A national system of voluntary public health accreditation
for state, local, and tribal health departments (local health departments [LHDs]) is part of a movement that aims to improve public health performance with ultimate impact on population health outcomes. Indiana is a good setting for the study of LHD accreditation adoption because several LHDs reported de-adopting accreditation in a recent statewide survey and because 71% of Indiana counties serve populations of 50 000 or less.
A systematic method of analyzing qualitative data based on the Performance Improvement Model framework to expand our understanding of de-adoption of public health accreditation
In 2015, we conducted a key informant interview study of the 3 LHDs that decided to delay their engagement in the accreditation based on findings from an Indiana survey on LHD accreditation adoption. The study is an exploration of LHD accreditation de-adoption and of the contributions made to its understanding by the Performance Improvement Model.

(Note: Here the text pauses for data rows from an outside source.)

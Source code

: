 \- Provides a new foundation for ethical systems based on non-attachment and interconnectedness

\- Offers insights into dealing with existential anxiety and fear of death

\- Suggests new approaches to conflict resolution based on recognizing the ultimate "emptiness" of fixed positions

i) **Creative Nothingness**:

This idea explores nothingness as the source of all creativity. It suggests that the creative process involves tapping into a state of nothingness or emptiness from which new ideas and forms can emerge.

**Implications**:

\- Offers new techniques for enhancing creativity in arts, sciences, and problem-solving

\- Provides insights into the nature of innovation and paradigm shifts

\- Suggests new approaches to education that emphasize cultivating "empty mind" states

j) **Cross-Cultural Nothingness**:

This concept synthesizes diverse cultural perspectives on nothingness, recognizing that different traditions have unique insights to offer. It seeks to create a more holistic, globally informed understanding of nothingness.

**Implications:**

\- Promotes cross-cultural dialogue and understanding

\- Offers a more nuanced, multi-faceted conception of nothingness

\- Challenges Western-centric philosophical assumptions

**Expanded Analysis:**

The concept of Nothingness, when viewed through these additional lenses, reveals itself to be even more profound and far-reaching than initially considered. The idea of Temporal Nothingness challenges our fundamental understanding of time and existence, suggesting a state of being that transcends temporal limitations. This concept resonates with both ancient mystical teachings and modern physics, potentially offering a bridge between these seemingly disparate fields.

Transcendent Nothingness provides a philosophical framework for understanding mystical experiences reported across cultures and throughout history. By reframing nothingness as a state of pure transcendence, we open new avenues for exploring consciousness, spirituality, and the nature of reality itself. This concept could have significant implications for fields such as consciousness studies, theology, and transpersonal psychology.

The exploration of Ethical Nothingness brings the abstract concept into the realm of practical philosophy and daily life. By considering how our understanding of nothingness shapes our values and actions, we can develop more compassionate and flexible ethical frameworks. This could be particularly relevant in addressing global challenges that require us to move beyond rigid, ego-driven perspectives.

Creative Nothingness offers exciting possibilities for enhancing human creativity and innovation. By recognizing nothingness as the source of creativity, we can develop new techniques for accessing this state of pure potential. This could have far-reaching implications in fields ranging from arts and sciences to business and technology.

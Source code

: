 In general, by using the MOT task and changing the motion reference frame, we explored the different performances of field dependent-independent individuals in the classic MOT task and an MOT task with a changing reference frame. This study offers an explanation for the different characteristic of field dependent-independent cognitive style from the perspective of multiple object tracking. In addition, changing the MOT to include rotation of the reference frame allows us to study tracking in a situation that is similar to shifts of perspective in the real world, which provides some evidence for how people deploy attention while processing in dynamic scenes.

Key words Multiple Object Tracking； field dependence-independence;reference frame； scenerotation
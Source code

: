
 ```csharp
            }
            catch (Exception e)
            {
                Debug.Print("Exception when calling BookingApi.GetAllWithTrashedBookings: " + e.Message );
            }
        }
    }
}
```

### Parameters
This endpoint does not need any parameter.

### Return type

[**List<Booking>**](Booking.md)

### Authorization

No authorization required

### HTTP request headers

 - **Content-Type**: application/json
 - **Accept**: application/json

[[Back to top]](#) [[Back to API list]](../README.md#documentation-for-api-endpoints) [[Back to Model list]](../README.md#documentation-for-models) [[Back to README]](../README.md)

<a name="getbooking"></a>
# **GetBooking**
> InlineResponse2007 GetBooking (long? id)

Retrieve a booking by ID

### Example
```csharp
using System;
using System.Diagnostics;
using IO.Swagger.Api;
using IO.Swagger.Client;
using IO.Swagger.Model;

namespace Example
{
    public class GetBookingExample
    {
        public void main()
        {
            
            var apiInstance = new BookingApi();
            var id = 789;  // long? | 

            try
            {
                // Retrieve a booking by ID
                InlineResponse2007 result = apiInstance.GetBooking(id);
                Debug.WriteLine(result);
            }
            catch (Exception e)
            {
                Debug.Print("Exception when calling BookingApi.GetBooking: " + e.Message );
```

The study found that top management team members are those who champion accreditation adoption, and that organizational structure and culture facilitate the staff's embracing of the change. The Performance Improvement Model was found to enhance the elucidation of the inner domain elements of Consolidated Framework for Implementation Research in the context of de-adoption of public health accreditation
Governing entities' policies and priorities appear to mediate whether the LHDs are able to continue accreditation pursuit. Lacking any of these driving forces appears to be associated with decisions to de-adoption of accreditation. Further work is necessary to discern specific elements mediating decisions to pursue accreditation. This study demonstrates the added knowledge of Performance Improvement Model (PIM) to the CFIR framework. A large scale study is called to further clarify and discern supports of specific to the needs of individual LHDs for their performance improvement effort.